Los Angeles City Councilwoman Laura Chick said she is appalled by the lengths to which healthy people will go to take advantage of a parking system created to assist the disabled.

“It’s so incredibly selfish,” said Chick, the former chairwoman of the city’s Public Safety Committee. The parking fines, she added, should be even higher.

Advertisement

“A lot of folks do pass them [placards] along” to unauthorized people, said Mitch Pomerantz, a city administrator charged with seeing that Los Angeles complies with federal disability requirements. “How to address it, I’m not sure. There has to be something done on the state level.”

The 55-year-old driver Dunton cited on Hill Street near Temple Street this week said he didn’t see the harm in using his sister’s disabled parking tag.

“I wasn’t here all day,” he said. “I don’t know what the purpose of them doing this is, short of a reaction to the UCLA football players.”

That attitude is not unusual, say parking officers.

“We have even caught lawyers, doctors, policemen,” Holmes said. “Everyone treats it as if it’s a harmless little thing, but they don’t understand. . . . This is an everyday struggle” for the disabled.

Most legitimate placard users are grateful when they are questioned.

“It’s all right for them to check. Relations aren’t supposed to be using it,” said Gerardo Peralta, 73, a county employee and 20-year placard user also parked on Hill Street.

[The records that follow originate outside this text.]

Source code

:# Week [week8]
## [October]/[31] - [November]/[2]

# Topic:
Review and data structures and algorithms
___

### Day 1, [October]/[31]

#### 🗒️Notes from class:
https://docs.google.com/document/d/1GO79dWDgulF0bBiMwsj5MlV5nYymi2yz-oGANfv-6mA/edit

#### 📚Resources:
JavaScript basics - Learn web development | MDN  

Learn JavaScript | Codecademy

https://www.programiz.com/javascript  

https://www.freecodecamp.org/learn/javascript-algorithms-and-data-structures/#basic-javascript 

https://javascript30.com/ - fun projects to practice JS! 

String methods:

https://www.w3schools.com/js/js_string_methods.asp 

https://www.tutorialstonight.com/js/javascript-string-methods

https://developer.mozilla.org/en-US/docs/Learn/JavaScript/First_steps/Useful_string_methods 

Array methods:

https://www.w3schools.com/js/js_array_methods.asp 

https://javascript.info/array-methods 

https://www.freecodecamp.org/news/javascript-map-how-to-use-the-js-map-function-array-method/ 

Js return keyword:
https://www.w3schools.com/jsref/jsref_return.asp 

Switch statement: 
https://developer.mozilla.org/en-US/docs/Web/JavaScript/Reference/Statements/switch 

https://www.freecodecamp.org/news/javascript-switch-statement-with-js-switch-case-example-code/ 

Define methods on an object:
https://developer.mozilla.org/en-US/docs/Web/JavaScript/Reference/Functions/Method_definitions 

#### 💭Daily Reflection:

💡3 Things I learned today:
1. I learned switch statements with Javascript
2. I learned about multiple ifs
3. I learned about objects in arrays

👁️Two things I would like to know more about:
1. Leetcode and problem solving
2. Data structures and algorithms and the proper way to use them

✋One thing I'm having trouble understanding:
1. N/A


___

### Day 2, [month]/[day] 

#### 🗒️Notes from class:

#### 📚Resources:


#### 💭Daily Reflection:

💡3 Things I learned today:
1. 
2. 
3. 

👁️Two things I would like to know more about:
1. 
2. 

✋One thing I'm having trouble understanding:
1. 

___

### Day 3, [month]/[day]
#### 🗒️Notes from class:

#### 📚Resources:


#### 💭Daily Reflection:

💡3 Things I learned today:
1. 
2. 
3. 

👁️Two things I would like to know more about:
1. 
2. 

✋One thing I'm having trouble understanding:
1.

Howard said his officers pay close attention to areas where parking is limited or expensive, such as the downtown garment district, as well as government buildings and college campuses. They also look for areas where large numbers of handicapped placards are seen. That is what drew them to the Hill Street overpass.

Advertisement

UCLA is not the only school where students have misused the placards.

Last week, Holmes and Dunton staked out Jefferson Street in front of the USC dental school, an area known as “placard city” before the team cracked down on illegal users. Their target on this day: a student using a parking tag issued to a woman born in 1915.

They caught the young woman as she got out of her car, confiscating the tag she admitted belonged to her grandmother.